Stored records
────

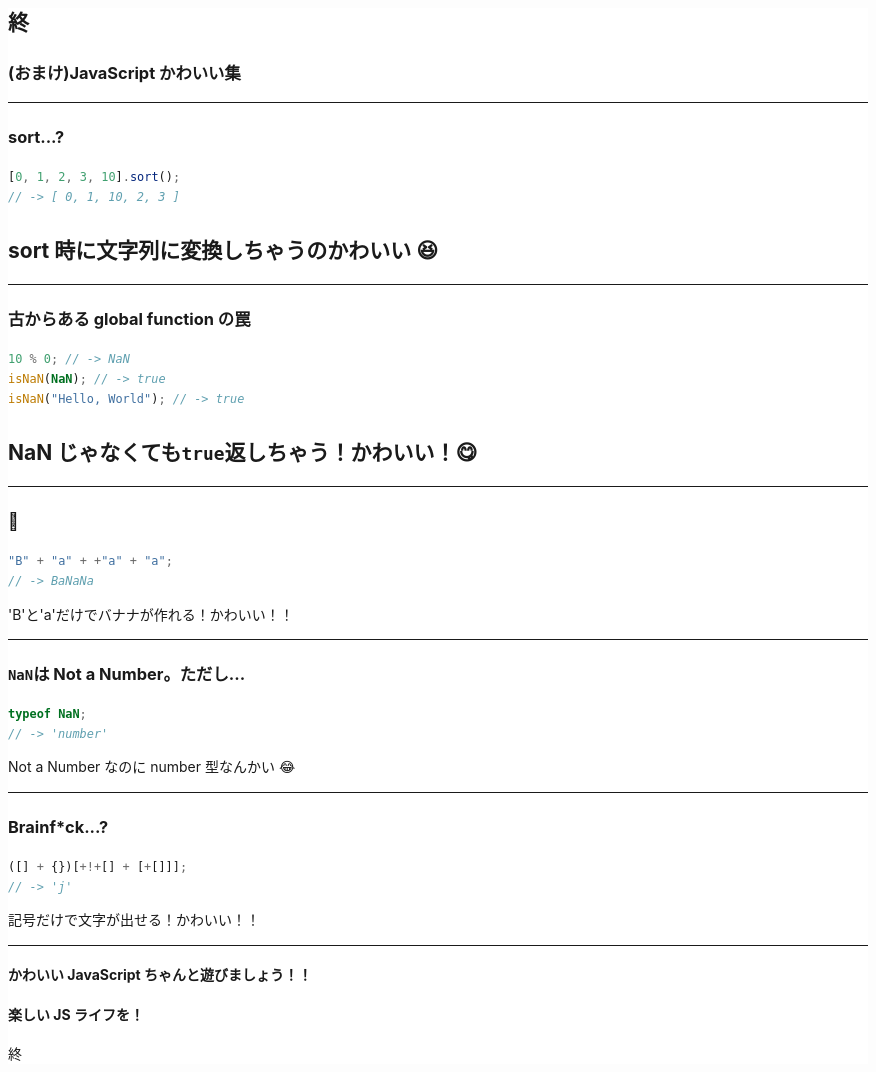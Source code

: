 ## 終

### (おまけ)JavaScript かわいい集

---

### sort...?

```javascript
[0, 1, 2, 3, 10].sort();
// -> [ 0, 1, 10, 2, 3 ]
```

## sort 時に文字列に変換しちゃうのかわいい 😆

---

### 古からある global function の罠

```javascript
10 % 0; // -> NaN
isNaN(NaN); // -> true
isNaN("Hello, World"); // -> true
```

## NaN じゃなくても`true`返しちゃう！かわいい！😋

---

### 🍌

```javascript
"B" + "a" + +"a" + "a";
// -> BaNaNa
```

'B'と'a'だけでバナナが作れる！かわいい！！

---

### `NaN`は Not a Number。ただし...

```javascript
typeof NaN;
// -> 'number'
```

Not a Number なのに number 型なんかい 😂

---

### Brainf\*ck...?

```javascript
([] + {})[+!+[] + [+[]]];
// -> 'j'
```

記号だけで文字が出せる！かわいい！！

---

#### かわいい JavaScript ちゃんと遊びましょう！！

#### 楽しい JS ライフを！

終

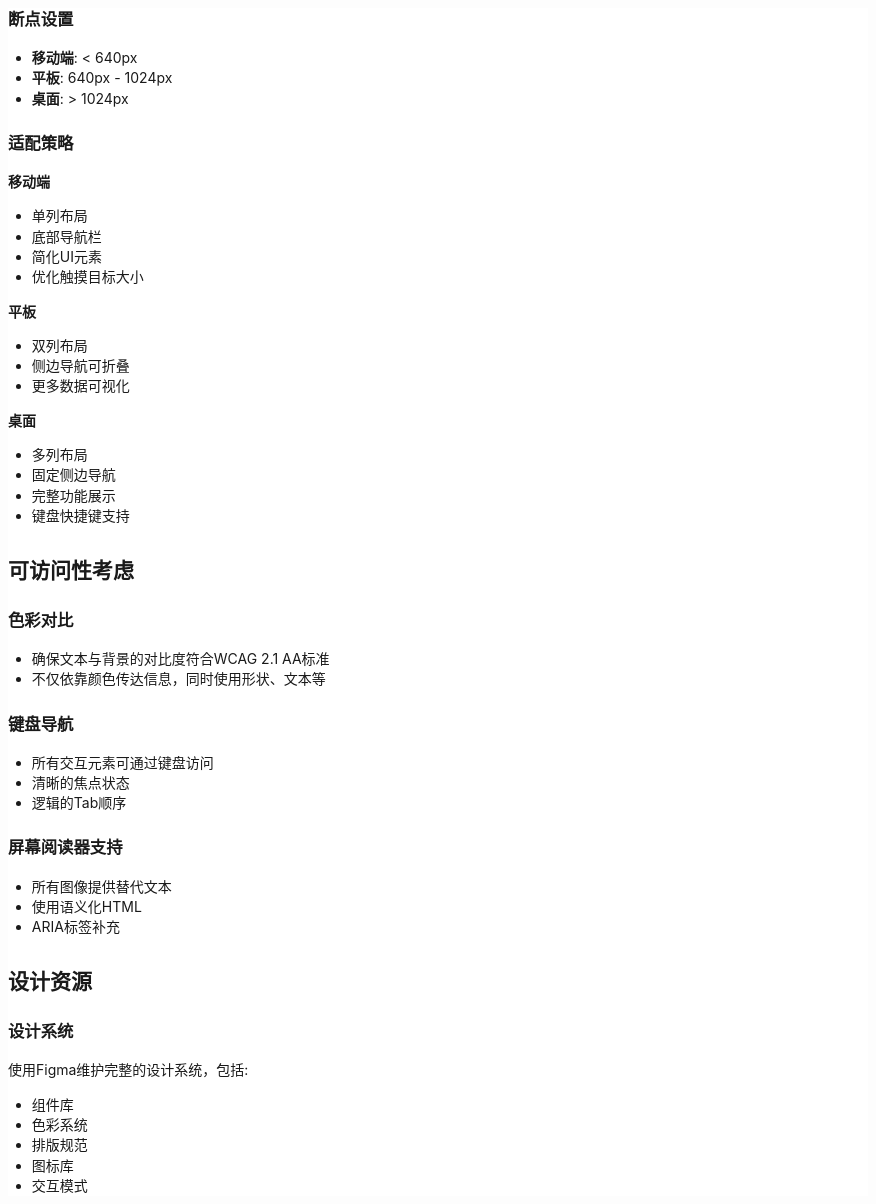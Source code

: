 ### 断点设置

- **移动端**: < 640px
- **平板**: 640px - 1024px
- **桌面**: > 1024px

### 适配策略

**移动端**
- 单列布局
- 底部导航栏
- 简化UI元素
- 优化触摸目标大小

**平板**
- 双列布局
- 侧边导航可折叠
- 更多数据可视化

**桌面**
- 多列布局
- 固定侧边导航
- 完整功能展示
- 键盘快捷键支持

## 可访问性考虑

### 色彩对比

- 确保文本与背景的对比度符合WCAG 2.1 AA标准
- 不仅依靠颜色传达信息，同时使用形状、文本等

### 键盘导航

- 所有交互元素可通过键盘访问
- 清晰的焦点状态
- 逻辑的Tab顺序

### 屏幕阅读器支持

- 所有图像提供替代文本
- 使用语义化HTML
- ARIA标签补充

## 设计资源

### 设计系统

使用Figma维护完整的设计系统，包括:
- 组件库
- 色彩系统
- 排版规范
- 图标库
- 交互模式

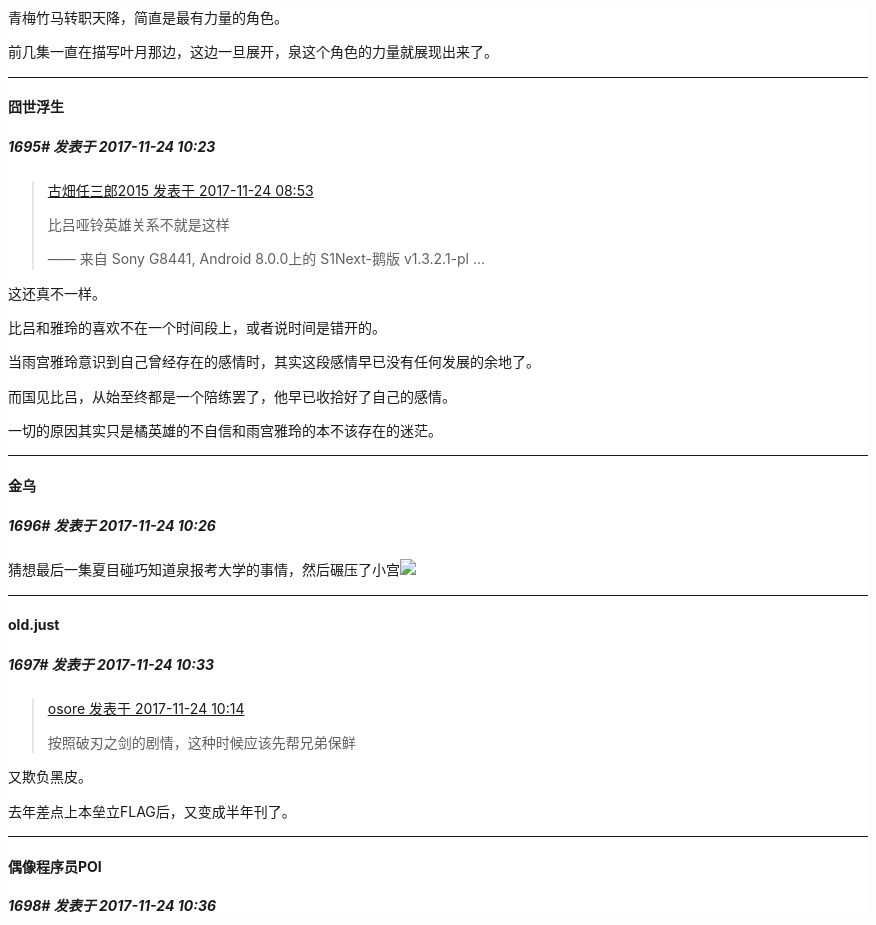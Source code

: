 青梅竹马转职天降，简直是最有力量的角色。

前几集一直在描写叶月那边，这边一旦展开，泉这个角色的力量就展现出来了。


-----

####  囧世浮生  
##### 1695#       发表于 2017-11-24 10:23


<blockquote><a href="httphttps://bbs.saraba1st.com/2b/forum.php?mod=redirect&amp;goto=findpost&amp;pid=37815941&amp;ptid=1506111" target="_blank">古畑任三郎2015 发表于 2017-11-24 08:53</a>

比吕哑铃英雄关系不就是这样


—— 来自 Sony G8441, Android 8.0.0上的 S1Next-鹅版 v1.3.2.1-pl ...</blockquote>
这还真不一样。


比吕和雅玲的喜欢不在一个时间段上，或者说时间是错开的。


当雨宫雅玲意识到自己曾经存在的感情时，其实这段感情早已没有任何发展的余地了。


而国见比吕，从始至终都是一个陪练罢了，他早已收拾好了自己的感情。


一切的原因其实只是橘英雄的不自信和雨宫雅玲的本不该存在的迷茫。


-----

####  金乌  
##### 1696#       发表于 2017-11-24 10:26


猜想最后一集夏目碰巧知道泉报考大学的事情，然后碾压了小宫<img src="https://static.saraba1st.com/image/smiley/face2017/067.png" referrerpolicy="no-referrer">


-----

####  old.just  
##### 1697#       发表于 2017-11-24 10:33


<blockquote><a href="httphttps://bbs.saraba1st.com/2b/forum.php?mod=redirect&amp;goto=findpost&amp;pid=37816743&amp;ptid=1506111" target="_blank">osore 发表于 2017-11-24 10:14</a>

按照破刃之剑的剧情，这种时候应该先帮兄弟保鲜</blockquote>
又欺负黑皮。

去年差点上本垒立FLAG后，又变成半年刊了。


-----

####  偶像程序员POI  
##### 1698#       发表于 2017-11-24 10:36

────

Exercise description: Output the records above as they stand, from the first line to the line with "发表于 2017-11-24 10:23", inclusive, and exclude the pictures.

Task result:
Source code

: ## 終

### (おまけ)JavaScript かわいい集

---

### sort...?

```javascript
[0, 1, 2, 3, 10].sort();
// -> [ 0, 1, 10, 2, 3 ]
```

## sort 時に文字列に変換しちゃうのかわいい 😆

---

### 古からある global function の罠

```javascript
10 % 0; // -> NaN
isNaN(NaN); // -> true
isNaN("Hello, World"); // -> true
```

## NaN じゃなくても`true`返しちゃう！かわいい！😋

---

### 🍌

```javascript
"B" + "a" + +"a" + "a";
// -> BaNaNa
```

'B'と'a'だけでバナナが作れる！かわいい！！

---

### `NaN`は Not a Number。ただし...

```javascript
typeof NaN;
// -> 'number'
```

Not a Number なのに number 型なんかい 😂

---

### Brainf\*ck...?

```javascript
([] + {})[+!+[] + [+[]]];
// -> 'j'
```

記号だけで文字が出せる！かわいい！！

---

#### かわいい JavaScript ちゃんと遊びましょう！！

#### 楽しい JS ライフを！

終

Source code

: ### 断点设置

- **移动端**: < 640px
- **平板**: 640px - 1024px
- **桌面**: > 1024px

### 适配策略

**移动端**
- 单列布局
- 底部导航栏
- 简化UI元素
- 优化触摸目标大小

**平板**
- 双列布局
- 侧边导航可折叠
- 更多数据可视化

**桌面**
- 多列布局
- 固定侧边导航
- 完整功能展示
- 键盘快捷键支持

## 可访问性考虑

### 色彩对比

- 确保文本与背景的对比度符合WCAG 2.1 AA标准
- 不仅依靠颜色传达信息，同时使用形状、文本等

### 键盘导航

- 所有交互元素可通过键盘访问
- 清晰的焦点状态
- 逻辑的Tab顺序

### 屏幕阅读器支持

- 所有图像提供替代文本
- 使用语义化HTML
- ARIA标签补充

## 设计资源

### 设计系统

使用Figma维护完整的设计系统，包括:
- 组件库
- 色彩系统
- 排版规范
- 图标库
- 交互模式

Source code

: 青梅竹马转职天降，简直是最有力量的角色。

前几集一直在描写叶月那边，这边一旦展开，泉这个角色的力量就展现出来了。


-----

####  囧世浮生  
##### 1695#       发表于 2017-11-24 10:23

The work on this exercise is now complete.